▼

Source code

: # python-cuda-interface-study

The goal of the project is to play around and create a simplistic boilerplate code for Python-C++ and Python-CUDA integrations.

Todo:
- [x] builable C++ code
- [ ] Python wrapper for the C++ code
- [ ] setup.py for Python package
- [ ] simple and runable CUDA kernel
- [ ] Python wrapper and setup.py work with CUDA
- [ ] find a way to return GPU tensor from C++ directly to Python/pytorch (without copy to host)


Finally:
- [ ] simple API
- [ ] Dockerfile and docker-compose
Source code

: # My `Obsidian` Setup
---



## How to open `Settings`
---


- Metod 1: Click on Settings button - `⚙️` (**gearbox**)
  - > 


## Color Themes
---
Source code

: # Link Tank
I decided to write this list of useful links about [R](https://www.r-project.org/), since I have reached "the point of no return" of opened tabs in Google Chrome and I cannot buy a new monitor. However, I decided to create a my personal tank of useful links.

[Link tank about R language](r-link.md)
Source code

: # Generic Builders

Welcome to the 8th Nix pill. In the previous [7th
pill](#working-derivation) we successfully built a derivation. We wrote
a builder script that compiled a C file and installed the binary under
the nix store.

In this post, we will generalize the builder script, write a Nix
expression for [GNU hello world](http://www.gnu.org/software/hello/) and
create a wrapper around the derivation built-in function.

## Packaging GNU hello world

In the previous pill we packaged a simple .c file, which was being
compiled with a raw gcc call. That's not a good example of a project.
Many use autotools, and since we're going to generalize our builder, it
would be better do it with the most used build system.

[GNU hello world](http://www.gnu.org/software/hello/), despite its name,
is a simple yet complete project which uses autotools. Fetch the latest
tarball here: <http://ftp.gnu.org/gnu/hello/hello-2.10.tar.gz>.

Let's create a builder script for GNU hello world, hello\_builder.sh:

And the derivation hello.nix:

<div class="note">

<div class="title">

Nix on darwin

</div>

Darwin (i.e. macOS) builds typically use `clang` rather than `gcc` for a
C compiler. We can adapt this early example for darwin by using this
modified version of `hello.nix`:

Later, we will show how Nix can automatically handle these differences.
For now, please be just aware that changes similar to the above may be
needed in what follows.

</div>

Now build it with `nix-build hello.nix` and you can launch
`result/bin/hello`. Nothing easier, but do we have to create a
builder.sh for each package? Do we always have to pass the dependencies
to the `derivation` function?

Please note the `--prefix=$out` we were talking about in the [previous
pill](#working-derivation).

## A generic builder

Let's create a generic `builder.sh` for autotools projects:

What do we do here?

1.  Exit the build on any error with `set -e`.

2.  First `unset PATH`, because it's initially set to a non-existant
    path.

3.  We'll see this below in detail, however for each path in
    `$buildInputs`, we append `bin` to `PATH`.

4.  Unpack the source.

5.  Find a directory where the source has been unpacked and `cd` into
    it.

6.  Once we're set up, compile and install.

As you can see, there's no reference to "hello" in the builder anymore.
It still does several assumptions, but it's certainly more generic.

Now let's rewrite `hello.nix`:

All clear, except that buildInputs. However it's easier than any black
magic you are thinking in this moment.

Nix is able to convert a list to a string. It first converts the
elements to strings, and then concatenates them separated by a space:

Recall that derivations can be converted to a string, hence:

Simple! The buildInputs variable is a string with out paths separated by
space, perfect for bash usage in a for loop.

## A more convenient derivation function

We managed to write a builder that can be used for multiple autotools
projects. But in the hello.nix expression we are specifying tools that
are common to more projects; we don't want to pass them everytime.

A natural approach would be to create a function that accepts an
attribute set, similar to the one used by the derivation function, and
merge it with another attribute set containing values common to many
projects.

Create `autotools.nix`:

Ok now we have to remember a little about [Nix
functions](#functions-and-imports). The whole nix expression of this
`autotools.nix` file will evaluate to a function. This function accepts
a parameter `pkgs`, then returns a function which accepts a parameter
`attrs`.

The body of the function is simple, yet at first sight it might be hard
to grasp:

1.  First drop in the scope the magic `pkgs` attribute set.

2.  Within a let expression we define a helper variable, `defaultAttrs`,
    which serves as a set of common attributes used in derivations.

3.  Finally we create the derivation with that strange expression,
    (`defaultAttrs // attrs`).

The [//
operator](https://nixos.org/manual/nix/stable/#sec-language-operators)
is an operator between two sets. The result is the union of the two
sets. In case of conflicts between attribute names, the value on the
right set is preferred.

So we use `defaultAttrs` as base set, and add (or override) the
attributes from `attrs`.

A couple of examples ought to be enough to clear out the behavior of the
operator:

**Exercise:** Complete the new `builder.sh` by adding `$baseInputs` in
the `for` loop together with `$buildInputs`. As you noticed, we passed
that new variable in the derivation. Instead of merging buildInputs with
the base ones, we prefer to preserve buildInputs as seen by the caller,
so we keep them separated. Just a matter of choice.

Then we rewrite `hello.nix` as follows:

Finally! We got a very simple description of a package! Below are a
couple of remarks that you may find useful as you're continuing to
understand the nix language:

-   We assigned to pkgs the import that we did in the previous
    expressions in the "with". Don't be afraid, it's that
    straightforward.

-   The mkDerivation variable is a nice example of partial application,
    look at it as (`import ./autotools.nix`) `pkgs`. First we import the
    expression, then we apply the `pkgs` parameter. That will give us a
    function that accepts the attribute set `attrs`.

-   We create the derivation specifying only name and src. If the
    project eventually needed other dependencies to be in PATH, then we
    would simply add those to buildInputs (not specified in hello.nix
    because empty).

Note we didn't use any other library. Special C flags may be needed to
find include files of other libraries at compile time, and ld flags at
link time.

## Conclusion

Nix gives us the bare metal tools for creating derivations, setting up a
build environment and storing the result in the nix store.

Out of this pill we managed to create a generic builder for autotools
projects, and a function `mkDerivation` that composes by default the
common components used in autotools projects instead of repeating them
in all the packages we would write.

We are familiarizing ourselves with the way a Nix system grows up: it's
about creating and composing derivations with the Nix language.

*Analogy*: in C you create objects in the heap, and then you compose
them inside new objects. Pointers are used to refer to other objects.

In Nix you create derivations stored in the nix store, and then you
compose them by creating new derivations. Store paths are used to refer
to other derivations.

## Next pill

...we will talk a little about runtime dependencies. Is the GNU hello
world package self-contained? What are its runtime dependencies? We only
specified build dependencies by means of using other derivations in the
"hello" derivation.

▲

→ Work task: Transcribe the records above from the line holding "Then we rewrite" down to the line holding "because empty).", inclusive, without adding anything.

→ Written solution:
Then we rewrite `hello.nix` as follows:

Finally! We got a very simple description of a package! Below are a
couple of remarks that you may find useful as you're continuing to
understand the nix language:

-   We assigned to pkgs the import that we did in the previous
    expressions in the "with". Don't be afraid, it's that
    straightforward.

-   The mkDerivation variable is a nice example of partial application,
    look at it as (`import ./autotools.nix`) `pkgs`. First we import the
    expression, then we apply the `pkgs` parameter. That will give us a
    function that accepts the attribute set `attrs`.

-   We create the derivation specifying only name and src. If the
    project eventually needed other dependencies to be in PATH, then we
    would simply add those to buildInputs (not specified in hello.nix
    because empty).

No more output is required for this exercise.